Source data
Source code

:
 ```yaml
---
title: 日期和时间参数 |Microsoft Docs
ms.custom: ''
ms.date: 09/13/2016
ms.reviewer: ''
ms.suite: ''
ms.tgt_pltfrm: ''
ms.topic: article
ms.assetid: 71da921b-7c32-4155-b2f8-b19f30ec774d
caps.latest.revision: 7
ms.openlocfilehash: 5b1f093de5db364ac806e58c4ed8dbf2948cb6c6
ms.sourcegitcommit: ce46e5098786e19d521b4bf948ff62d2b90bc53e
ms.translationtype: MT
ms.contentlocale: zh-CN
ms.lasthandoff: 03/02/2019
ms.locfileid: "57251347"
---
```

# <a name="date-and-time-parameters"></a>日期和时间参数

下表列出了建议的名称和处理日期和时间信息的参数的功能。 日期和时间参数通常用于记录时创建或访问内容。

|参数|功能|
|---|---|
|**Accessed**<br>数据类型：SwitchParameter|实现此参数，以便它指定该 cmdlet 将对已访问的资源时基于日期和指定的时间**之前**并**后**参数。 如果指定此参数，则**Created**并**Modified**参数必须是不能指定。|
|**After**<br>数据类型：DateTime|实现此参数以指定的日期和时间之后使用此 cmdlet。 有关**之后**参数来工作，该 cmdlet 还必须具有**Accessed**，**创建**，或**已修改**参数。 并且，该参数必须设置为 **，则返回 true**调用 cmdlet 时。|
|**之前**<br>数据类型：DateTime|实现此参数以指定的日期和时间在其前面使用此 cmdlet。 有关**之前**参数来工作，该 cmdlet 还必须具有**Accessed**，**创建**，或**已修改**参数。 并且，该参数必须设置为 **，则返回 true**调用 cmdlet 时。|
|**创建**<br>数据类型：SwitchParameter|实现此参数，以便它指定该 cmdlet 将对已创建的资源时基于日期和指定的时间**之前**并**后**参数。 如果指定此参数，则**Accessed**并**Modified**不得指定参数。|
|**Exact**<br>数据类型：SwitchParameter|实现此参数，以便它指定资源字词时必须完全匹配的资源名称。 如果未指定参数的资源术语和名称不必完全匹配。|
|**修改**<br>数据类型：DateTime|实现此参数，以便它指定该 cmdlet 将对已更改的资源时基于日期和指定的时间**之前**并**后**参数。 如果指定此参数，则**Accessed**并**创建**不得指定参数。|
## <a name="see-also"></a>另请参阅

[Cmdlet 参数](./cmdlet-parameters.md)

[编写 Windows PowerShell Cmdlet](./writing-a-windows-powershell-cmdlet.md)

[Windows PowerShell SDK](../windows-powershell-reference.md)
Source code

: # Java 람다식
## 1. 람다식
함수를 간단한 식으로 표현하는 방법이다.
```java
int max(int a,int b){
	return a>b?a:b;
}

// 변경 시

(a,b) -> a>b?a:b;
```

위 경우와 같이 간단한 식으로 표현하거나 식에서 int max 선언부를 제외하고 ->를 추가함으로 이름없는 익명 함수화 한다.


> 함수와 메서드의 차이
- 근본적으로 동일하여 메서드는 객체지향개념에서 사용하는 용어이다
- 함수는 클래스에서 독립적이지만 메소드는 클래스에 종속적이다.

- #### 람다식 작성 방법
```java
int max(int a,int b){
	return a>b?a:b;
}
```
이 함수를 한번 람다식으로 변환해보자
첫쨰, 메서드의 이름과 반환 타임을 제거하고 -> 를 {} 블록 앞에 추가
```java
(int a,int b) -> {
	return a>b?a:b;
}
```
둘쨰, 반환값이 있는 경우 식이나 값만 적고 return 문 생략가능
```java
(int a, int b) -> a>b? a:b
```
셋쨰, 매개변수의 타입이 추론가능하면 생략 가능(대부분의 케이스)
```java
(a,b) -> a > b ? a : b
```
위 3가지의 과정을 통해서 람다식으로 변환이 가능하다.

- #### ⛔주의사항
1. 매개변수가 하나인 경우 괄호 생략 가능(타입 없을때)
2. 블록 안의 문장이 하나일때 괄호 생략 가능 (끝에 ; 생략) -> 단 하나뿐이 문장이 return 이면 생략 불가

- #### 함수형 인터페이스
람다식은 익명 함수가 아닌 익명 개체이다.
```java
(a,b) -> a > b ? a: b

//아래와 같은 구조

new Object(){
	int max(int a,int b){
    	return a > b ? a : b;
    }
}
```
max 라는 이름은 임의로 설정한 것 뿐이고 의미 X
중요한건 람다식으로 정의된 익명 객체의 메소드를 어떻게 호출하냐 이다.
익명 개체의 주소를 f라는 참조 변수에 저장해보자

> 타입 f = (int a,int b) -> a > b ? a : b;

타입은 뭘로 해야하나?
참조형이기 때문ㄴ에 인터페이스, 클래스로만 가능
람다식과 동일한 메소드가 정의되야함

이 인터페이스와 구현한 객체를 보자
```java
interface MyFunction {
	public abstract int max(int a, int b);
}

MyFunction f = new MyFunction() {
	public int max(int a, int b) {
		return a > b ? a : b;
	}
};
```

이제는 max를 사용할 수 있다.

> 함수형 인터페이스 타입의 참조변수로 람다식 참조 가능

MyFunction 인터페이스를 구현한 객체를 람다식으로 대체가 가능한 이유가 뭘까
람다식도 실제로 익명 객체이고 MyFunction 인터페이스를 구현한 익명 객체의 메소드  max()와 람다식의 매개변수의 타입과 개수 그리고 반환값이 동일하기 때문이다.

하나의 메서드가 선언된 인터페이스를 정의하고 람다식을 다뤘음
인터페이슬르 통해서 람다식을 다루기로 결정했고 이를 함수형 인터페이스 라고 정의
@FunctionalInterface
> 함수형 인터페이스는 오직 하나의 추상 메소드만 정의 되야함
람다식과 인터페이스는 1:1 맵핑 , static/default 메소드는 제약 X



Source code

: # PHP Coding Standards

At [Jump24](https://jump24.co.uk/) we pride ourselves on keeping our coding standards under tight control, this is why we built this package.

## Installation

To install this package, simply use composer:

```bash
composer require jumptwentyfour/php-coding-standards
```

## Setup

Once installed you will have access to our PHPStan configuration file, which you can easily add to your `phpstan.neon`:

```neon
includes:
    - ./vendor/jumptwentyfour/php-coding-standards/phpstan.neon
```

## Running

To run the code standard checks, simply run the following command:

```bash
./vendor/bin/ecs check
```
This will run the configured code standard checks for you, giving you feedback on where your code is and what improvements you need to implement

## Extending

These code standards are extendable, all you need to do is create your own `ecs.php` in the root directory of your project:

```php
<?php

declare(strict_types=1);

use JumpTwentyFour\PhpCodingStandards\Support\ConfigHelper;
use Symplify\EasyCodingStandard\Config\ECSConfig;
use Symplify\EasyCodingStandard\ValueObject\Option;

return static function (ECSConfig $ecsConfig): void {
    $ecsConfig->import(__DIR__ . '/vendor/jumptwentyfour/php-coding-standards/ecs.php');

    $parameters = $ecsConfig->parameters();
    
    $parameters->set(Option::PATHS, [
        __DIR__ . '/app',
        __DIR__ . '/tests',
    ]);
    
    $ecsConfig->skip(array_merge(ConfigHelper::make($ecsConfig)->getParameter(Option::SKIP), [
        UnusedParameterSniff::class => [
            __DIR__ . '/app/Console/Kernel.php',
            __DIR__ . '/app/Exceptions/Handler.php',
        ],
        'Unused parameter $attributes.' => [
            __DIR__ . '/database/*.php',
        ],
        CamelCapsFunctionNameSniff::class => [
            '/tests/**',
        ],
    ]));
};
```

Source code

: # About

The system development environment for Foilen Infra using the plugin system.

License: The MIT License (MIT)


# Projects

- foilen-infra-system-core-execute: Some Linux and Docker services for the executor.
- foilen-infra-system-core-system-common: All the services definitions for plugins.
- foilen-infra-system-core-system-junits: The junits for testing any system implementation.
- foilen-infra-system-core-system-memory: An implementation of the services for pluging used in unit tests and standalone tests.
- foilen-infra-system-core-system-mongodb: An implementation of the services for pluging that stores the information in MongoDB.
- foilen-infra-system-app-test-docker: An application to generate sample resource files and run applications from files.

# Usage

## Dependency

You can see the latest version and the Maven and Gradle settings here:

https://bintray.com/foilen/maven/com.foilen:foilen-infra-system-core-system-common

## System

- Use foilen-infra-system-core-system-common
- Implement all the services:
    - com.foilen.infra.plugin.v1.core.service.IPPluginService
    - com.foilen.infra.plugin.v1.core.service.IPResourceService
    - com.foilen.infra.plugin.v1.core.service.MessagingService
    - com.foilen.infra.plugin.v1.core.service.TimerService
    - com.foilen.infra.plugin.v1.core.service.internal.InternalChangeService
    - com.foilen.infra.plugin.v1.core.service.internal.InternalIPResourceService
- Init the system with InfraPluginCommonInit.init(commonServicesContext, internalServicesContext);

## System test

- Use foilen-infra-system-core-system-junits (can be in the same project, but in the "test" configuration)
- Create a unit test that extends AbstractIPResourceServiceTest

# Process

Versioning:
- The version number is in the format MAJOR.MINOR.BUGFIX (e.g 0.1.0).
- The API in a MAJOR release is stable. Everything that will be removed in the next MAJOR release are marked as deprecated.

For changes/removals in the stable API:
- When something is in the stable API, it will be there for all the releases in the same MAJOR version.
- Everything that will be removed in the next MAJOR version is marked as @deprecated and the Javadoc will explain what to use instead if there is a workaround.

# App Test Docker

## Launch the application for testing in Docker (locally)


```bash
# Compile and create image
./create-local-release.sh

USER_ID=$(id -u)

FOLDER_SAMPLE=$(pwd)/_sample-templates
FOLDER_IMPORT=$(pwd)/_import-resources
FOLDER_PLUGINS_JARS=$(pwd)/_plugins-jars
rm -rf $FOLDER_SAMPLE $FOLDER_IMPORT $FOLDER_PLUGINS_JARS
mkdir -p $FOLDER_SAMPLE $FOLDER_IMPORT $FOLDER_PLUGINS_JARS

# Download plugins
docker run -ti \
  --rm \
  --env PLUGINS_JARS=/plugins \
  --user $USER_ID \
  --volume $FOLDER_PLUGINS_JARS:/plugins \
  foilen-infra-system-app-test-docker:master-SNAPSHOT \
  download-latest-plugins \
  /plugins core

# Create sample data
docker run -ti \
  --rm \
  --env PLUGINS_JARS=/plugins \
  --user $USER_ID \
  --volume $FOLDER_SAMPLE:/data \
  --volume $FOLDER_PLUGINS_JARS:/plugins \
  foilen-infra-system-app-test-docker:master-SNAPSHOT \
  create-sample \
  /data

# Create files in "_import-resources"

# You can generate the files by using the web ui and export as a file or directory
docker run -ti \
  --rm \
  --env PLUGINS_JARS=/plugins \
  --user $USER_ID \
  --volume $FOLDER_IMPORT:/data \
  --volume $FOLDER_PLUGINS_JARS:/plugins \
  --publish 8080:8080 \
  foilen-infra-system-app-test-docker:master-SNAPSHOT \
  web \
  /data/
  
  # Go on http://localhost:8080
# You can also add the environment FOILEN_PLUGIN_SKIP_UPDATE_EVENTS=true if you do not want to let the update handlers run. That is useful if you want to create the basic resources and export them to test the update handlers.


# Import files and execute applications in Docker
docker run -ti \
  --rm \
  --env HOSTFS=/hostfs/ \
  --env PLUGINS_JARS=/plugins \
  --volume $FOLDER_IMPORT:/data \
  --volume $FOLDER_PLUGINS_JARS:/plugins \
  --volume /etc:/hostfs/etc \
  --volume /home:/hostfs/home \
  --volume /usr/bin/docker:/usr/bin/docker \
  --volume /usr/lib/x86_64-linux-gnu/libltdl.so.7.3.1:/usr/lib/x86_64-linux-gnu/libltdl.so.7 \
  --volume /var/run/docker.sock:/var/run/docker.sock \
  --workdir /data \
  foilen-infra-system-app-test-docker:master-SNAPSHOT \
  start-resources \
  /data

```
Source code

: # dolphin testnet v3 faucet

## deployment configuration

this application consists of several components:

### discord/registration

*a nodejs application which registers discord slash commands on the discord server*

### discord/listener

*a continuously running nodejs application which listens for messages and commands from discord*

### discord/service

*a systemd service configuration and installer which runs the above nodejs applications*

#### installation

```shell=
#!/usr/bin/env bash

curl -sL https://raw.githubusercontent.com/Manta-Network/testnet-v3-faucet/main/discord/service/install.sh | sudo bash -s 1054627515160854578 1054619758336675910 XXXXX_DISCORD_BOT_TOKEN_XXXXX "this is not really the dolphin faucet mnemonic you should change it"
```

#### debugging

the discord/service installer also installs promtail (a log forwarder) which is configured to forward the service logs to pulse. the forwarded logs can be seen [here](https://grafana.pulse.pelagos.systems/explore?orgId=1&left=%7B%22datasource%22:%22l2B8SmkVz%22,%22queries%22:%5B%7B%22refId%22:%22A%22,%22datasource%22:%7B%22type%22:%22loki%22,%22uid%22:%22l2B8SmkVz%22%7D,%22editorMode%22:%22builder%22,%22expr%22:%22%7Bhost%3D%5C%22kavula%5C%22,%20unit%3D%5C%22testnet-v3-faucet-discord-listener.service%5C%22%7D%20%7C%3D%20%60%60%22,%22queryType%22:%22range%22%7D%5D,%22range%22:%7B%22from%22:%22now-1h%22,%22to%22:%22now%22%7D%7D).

_Directions_.
Search the data above for the string "MyFunction" and report each line that holds it.

_Task solution_.
interface MyFunction {
MyFunction f = new MyFunction() {
MyFunction 인터페이스를 구현한 객체를 람다식으로 대체가 가능한 이유가 뭘까
람다식도 실제로 익명 객체이고 MyFunction 인터페이스를 구현한 익명 객체의 메소드  max()와 람다식의 매개변수의 타입과 개수 그리고 반환값이 동일하기 때문이다.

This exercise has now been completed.